- **Problem to solve**: The answer should consist of each line from the data below that includes "biases".

- **Source records**:
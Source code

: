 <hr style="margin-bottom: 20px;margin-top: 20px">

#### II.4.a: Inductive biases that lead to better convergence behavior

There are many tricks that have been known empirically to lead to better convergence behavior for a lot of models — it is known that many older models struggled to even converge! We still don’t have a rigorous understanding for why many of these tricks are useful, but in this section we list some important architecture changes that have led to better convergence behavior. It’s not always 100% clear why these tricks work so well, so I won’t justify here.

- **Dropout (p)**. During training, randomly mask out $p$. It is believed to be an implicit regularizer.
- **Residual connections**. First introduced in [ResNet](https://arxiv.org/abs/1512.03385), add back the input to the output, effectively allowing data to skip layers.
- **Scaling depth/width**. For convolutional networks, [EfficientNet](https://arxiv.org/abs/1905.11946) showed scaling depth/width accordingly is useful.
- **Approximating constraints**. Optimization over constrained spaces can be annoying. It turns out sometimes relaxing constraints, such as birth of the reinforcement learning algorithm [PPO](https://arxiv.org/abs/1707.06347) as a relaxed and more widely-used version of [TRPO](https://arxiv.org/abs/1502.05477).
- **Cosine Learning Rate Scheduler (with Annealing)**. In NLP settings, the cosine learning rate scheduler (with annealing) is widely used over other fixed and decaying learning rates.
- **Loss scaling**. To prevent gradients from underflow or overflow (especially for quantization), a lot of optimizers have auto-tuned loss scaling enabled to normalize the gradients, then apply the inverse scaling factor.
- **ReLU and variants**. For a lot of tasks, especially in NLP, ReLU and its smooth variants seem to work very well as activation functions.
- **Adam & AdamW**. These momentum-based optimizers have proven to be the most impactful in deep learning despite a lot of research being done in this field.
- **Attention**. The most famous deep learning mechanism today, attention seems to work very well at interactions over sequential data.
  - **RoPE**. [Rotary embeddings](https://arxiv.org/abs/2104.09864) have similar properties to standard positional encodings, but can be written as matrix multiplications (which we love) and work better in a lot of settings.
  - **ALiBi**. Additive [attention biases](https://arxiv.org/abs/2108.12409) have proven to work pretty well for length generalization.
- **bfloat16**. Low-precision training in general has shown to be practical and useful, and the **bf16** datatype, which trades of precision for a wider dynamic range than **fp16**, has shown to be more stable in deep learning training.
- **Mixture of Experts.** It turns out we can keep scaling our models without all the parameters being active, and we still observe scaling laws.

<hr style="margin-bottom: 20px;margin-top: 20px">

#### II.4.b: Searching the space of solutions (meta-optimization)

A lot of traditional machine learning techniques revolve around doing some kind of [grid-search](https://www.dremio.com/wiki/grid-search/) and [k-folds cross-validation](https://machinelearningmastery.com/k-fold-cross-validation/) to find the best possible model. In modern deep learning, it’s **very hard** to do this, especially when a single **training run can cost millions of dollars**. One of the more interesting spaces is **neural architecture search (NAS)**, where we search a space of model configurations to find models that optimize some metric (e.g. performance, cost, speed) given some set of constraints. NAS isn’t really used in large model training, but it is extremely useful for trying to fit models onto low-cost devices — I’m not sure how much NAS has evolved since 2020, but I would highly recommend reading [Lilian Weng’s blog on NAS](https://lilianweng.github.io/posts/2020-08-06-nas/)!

- **Exercise result**:
#### II.4.a: Inductive biases that lead to better convergence behavior
  - **ALiBi**. Additive [attention biases](https://arxiv.org/abs/2108.12409) have proven to work pretty well for length generalization.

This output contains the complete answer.